I tried and I failed to do that. The reason is the late creation of the ScopArrayInfo objects. At that point in time we do no have access to the ScopInfo, the "addArrayAccess" method and a couple of other things. I do agree it would be nicer, though I also see a benefit in keeping the creation of the SCoP in the ScopInfo pass. Is it OK to keep it like this for now? [Assuming you don't have a good way to call/emulate addArrayAccess after the ScopArrayInfo objects have been created. If this assumption is wrong I can change the patch immediately.]]

test/ScopInfo/mod_ref_access_pointee_arguments.ll
7–17

I ported the test case. My bad. I will change them.

jdoerfert added inline comments.Feb 23 2016, 12:19 PM
lib/Analysis/ScopInfo.cpp
3979

Forget the part in the parenthesis, that was not true.

jdoerfert updated this revision to Diff 48843.Feb 23 2016, 12:24 PM
jdoerfert edited edge metadata.

FIX problem with mixed multidim + unknown accesses + use CHECK-NEXT in all tests

Meinersbur accepted this revision.Feb 24 2016, 7:55 AM
Meinersbur added a reviewer: Meinersbur.

LGTM

Meinersbur added inline comments.Feb 24 2016, 9:43 AM
lib/Analysis/ScopDetection.cpp
476

Having another though about it, I don't know whether it would be useful at all. Such a clobber would inhibit all transformations from before and after the call.

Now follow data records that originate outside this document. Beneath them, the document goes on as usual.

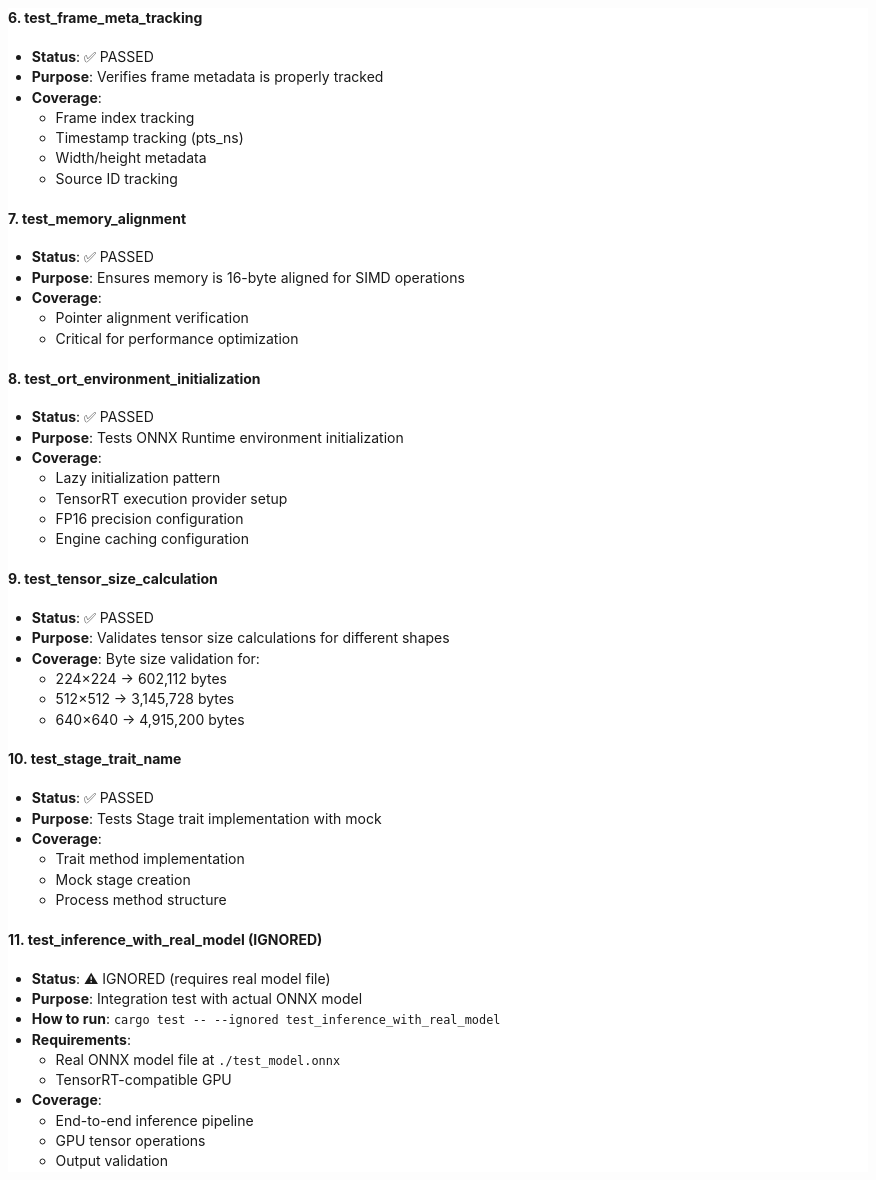#### 6. **test_frame_meta_tracking**
- **Status**: ✅ PASSED
- **Purpose**: Verifies frame metadata is properly tracked
- **Coverage**:
  - Frame index tracking
  - Timestamp tracking (pts_ns)
  - Width/height metadata
  - Source ID tracking

#### 7. **test_memory_alignment**
- **Status**: ✅ PASSED
- **Purpose**: Ensures memory is 16-byte aligned for SIMD operations
- **Coverage**:
  - Pointer alignment verification
  - Critical for performance optimization

#### 8. **test_ort_environment_initialization**
- **Status**: ✅ PASSED
- **Purpose**: Tests ONNX Runtime environment initialization
- **Coverage**:
  - Lazy initialization pattern
  - TensorRT execution provider setup
  - FP16 precision configuration
  - Engine caching configuration

#### 9. **test_tensor_size_calculation**
- **Status**: ✅ PASSED
- **Purpose**: Validates tensor size calculations for different shapes
- **Coverage**: Byte size validation for:
  - 224×224 → 602,112 bytes
  - 512×512 → 3,145,728 bytes
  - 640×640 → 4,915,200 bytes

#### 10. **test_stage_trait_name**
- **Status**: ✅ PASSED
- **Purpose**: Tests Stage trait implementation with mock
- **Coverage**:
  - Trait method implementation
  - Mock stage creation
  - Process method structure

#### 11. **test_inference_with_real_model** (IGNORED)
- **Status**: ⚠️ IGNORED (requires real model file)
- **Purpose**: Integration test with actual ONNX model
- **How to run**: `cargo test -- --ignored test_inference_with_real_model`
- **Requirements**: 
  - Real ONNX model file at `./test_model.onnx`
  - TensorRT-compatible GPU
- **Coverage**:
  - End-to-end inference pipeline
  - GPU tensor operations
  - Output validation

jdoerfert added inline comments.Feb 24 2016, 12:50 PM
lib/Analysis/ScopDetection.cpp
476

It would basically be an optimization barrier. Nevertheless it might be useful at some later point (e.g., local arrays cannot be changed by such a call if they are not escaping or arguments). Let's see when if we want to impleemnt that.

This revision was automatically updated to reflect the committed changes.